Hello! (New Color Pallete)


The team and I have made substantial progress since December of 2017! What started as a proof-of-concept made for a 3-day competition is now the skeleton of a professional product cobblestoned together. In six months, about half of the main mechanics have been added to the game, including a:

  • Save/ load system
  • Four-layered, 2D level grid 
  • Dynamic text log
  • Full player movement

These wouldn't be enough mechanics to build a good NES game, but nonetheless, Phantomatics is starting to take form. The current demo has all the bare minimum: Graphics, Music, Puzzles, Platforming, Story, and Controls. Though some of the music and graphics need work, we've put a lot of time and polish into the presentation of what we have so far! As an example, we recently decided to subtly personalize the color palette. We were using a traditional 16 color RGB palette:


Many computer games in the early 90s relied on these exact 16 colors, but the difference is, they generally could only have a tiny handful of colors per sprite. We decided to forgo that limitation as a stylistic choice. If you squint at the colors above, it actually looks like 8 colors instead of 16, which basically means half of color palette could be removed and it wouldn't make a huge difference. In essence, we were only working with 8 colors and that was putting a huge strain on making sprites detailed. Furthermore, Phantomatics depicts a dead future when an unbearable heat will bleached the whole surface of the Earth, and so my team and I decided the colors of our game were too "cold" to properly portray the feeling of a deadly heat. The solution was twofold: diversify the colors, and make them "warmer." Here's the result:

The three most obvious changes are:

  1. The color blue is missing (as in "deep blue")
  2. Yellow-orange has a sort of "gravity" that effects the other colors
  3. All of the colors are less saturated, giving them a "worn down" feeling

Now that we've updated 11 out of 16 colors, we've had to re-color 90% of the art assets, which is a big task that we're still working on.
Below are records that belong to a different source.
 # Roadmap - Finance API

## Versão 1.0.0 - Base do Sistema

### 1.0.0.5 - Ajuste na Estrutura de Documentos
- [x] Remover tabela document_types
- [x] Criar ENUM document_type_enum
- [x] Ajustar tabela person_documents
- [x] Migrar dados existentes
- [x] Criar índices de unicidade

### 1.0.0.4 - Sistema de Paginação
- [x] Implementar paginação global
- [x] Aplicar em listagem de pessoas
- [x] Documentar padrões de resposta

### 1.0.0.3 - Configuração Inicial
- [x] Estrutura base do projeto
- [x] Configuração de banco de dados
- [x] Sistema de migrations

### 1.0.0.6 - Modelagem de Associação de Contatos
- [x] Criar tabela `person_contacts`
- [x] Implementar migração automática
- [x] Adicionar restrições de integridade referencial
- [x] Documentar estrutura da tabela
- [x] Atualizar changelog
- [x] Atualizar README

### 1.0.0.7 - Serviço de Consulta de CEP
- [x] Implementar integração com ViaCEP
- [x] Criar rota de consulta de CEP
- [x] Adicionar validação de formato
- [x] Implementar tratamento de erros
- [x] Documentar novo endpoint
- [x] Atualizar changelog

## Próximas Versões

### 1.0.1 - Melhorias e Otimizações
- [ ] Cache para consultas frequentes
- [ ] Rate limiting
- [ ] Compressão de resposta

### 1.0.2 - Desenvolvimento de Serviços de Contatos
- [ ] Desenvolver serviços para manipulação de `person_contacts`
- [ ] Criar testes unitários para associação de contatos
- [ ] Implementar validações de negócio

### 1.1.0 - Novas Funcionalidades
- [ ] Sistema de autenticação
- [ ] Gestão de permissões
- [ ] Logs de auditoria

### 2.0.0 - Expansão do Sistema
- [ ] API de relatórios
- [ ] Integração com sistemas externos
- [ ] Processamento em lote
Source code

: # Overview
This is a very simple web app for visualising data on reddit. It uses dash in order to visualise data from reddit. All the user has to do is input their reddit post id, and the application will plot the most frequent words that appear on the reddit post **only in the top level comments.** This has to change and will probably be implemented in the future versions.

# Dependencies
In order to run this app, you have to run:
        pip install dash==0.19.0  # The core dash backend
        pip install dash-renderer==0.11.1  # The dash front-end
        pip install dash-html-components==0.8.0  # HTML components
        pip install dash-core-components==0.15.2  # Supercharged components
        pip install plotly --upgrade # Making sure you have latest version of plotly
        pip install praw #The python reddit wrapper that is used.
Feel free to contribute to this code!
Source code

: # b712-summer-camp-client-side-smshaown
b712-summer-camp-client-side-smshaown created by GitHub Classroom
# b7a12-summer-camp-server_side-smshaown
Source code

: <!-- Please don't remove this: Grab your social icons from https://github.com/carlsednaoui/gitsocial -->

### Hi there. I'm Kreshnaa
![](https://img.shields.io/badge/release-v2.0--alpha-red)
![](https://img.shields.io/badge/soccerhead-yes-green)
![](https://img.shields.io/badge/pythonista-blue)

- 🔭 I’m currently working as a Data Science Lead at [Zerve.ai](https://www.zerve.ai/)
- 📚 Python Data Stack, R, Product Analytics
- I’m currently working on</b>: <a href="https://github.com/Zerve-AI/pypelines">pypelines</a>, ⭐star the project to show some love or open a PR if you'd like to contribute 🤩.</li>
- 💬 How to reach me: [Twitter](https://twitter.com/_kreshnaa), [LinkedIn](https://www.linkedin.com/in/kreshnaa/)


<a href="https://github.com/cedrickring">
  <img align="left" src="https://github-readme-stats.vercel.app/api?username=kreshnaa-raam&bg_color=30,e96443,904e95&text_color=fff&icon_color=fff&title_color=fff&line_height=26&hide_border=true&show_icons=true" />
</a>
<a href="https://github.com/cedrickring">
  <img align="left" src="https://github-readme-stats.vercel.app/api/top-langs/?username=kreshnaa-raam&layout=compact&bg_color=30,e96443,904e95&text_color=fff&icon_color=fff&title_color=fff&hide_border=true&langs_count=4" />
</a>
To test the new colors, I made a mock-up of the palettes side-by-side:

Because everything flows into each other, the new colors create an illusion of being "less colorful," which is good, but what's better is that it gives us a much bigger range of colors to use now that half of the colors aren't wasted! 

We'll keep yall posted from now on whenever we make progress. Feel free to ask us questions.